このブログの着物カテゴリーでは、ビビネコがこの20年で得た着物まわりのお役立ち情報、着物ライフがより快適になる商品を紹介しています。
今回のテーマはこちら。
「数回着た着物やリサイクル着物にガード加工をしたい場合の方法」
新しい着物を購入したり誂えた時には、呉服屋さんに勧められてガードを掛けることが多いですよね。
それは新品なので問題無し。
しかし、数回着てから「やっぱりガード掛けようかな…そもそも掛けられるのかな?」「リサイクルで買った着物だけど、すごく気に入ったから掛けたいな…」という場面もあるかと思います。
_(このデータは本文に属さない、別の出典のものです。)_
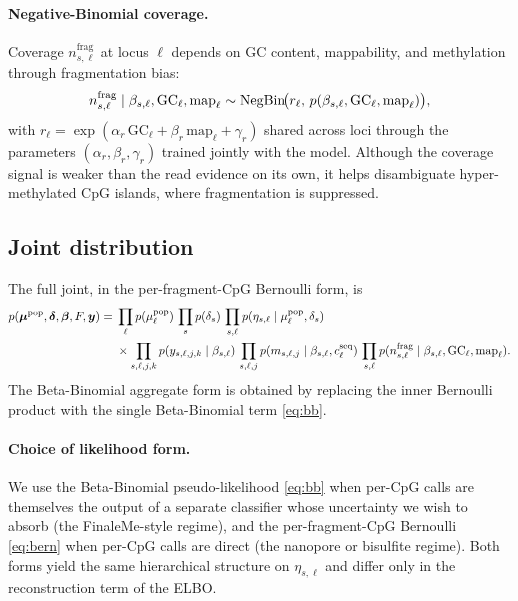 \paragraph{Negative-Binomial coverage.} Coverage $n^{\mathrm{frag}}_{s,\ell}$ at locus $\ell$ depends on GC content, mappability, and methylation through fragmentation bias:
\begin{equation}
n^{\mathrm{frag}}_{s,\ell}\mid \beta_{s,\ell}, \mathrm{GC}_\ell, \mathrm{map}_\ell \sim \NB\!\big(r_\ell,\,p(\beta_{s,\ell},\mathrm{GC}_\ell,\mathrm{map}_\ell)\big),
\end{equation}
with $r_\ell=\exp(\alpha_r\,\mathrm{GC}_\ell+\beta_r\,\mathrm{map}_\ell+\gamma_r)$ shared across loci through the parameters $(\alpha_r,\beta_r,\gamma_r)$ trained jointly with the model. Although the coverage signal is weaker than the read evidence on its own, it helps disambiguate hyper-methylated CpG islands, where fragmentation is suppressed.

\subsection{Joint distribution}
The full joint, in the per-fragment-CpG Bernoulli form, is
\begin{align}
p(\bm{\mu}^{\mathrm{pop}},\bdelta,\bbeta,F,\bm{y})
=\;& \prod_\ell p(\mu^{\mathrm{pop}}_\ell)\,
     \prod_s p(\delta_s)\,
     \prod_{s,\ell} p(\eta_{s,\ell}\mid\mu^{\mathrm{pop}}_\ell,\delta_s)\nonumber\\
&\times\prod_{s,\ell,j,k} p(y_{s,\ell,j,k}\mid\beta_{s,\ell})\,
   \prod_{s,\ell,j} p(m_{s,\ell,j}\mid\beta_{s,\ell}, c^{\mathrm{seq}}_\ell)\,
   \prod_{s,\ell} p(n^{\mathrm{frag}}_{s,\ell}\mid\beta_{s,\ell}, \mathrm{GC}_\ell,\mathrm{map}_\ell).
\label{eq:joint}
\end{align}
The Beta-Binomial aggregate form is obtained by replacing the inner Bernoulli product with the single Beta-Binomial term \eqref{eq:bb}.

\paragraph{Choice of likelihood form.} We use the Beta-Binomial pseudo-likelihood \eqref{eq:bb} when per-CpG calls are themselves the output of a separate classifier whose uncertainty we wish to absorb (the FinaleMe-style regime), and the per-fragment-CpG Bernoulli \eqref{eq:bern} when per-CpG calls are direct (the nanopore or bisulfite regime). Both forms yield the same hierarchical structure on $\eta_{s,\ell}$ and differ only in the reconstruction term of the ELBO.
結論、着用済みの着物やリサイクル着物でもガード加工はできます。
ビビネコもリサイクルで買った着物に「紋を入れてガード加工をした」経験があります。
もちろん問題なく今も着ていますよ。
ただ、ちょっとだけ注意点があります。
また、いざ加工に出す!となった時に迷うことも出てきます。
そこでガード加工に出す手順と注意点、どの加工を選ぶかなど迷いがちなポイントを解説してゆきますね。
- 着用済みの着物をガード加工に出す手順
- ガード加工に出さない方がよいもの
- パールトーンとその他のガード加工、どちらが良いか
- アフターケア、有りと無しの選び方
- 実店舗とネットショップどちらを選ぶか
ビビネコのプロフィール
茶道歴約20年 表千家茶道講師許状所持
入門・習事・飾物・茶通箱点・唐物点・台天目点・盆点 取得済
ほぼ毎週、着物でのお稽古を継続中 年に数回、宗匠稽古、講習会に出席
着物はタンス2棹にびっしり、枚数は秘密(笑)
インスタグラムでは、ほぼ毎日着物コーデをアップ!
「楽天ROOM」には掘り出し物の高品質リサイクル着物、帯、小物などをこっそり紹介中(笑)
着用済みの着物や帯をガード加工に出す手順
着用済みの着物、帯の場合、問題になるのは「汚れが付いている可能性があること」。
汚れが付いた上にガード加工してしまうと、その汚れごとガッチリ繊維にくっついて取れなくなってしまいます。そのため、ガード加工する前にシミや汚れを落とす必要があります。まずは自分で軽くチェックしましょう。
次に、ガード加工の種類を決めます。
ガード加工にはパールトーンを始め、様々な種類が。その中でどれにするのか決めなければなりません。
次に、アフターケアを付けるかどうかを決める。
アフターケアとは、ガード加工済みの着物の軽度な着用汚れ(衿のファンデーション汚れ、袖口、裾)を落としてアイロンがけしてくれるというサービス。それを付けるかどうかは最初に決めなくてはいけません。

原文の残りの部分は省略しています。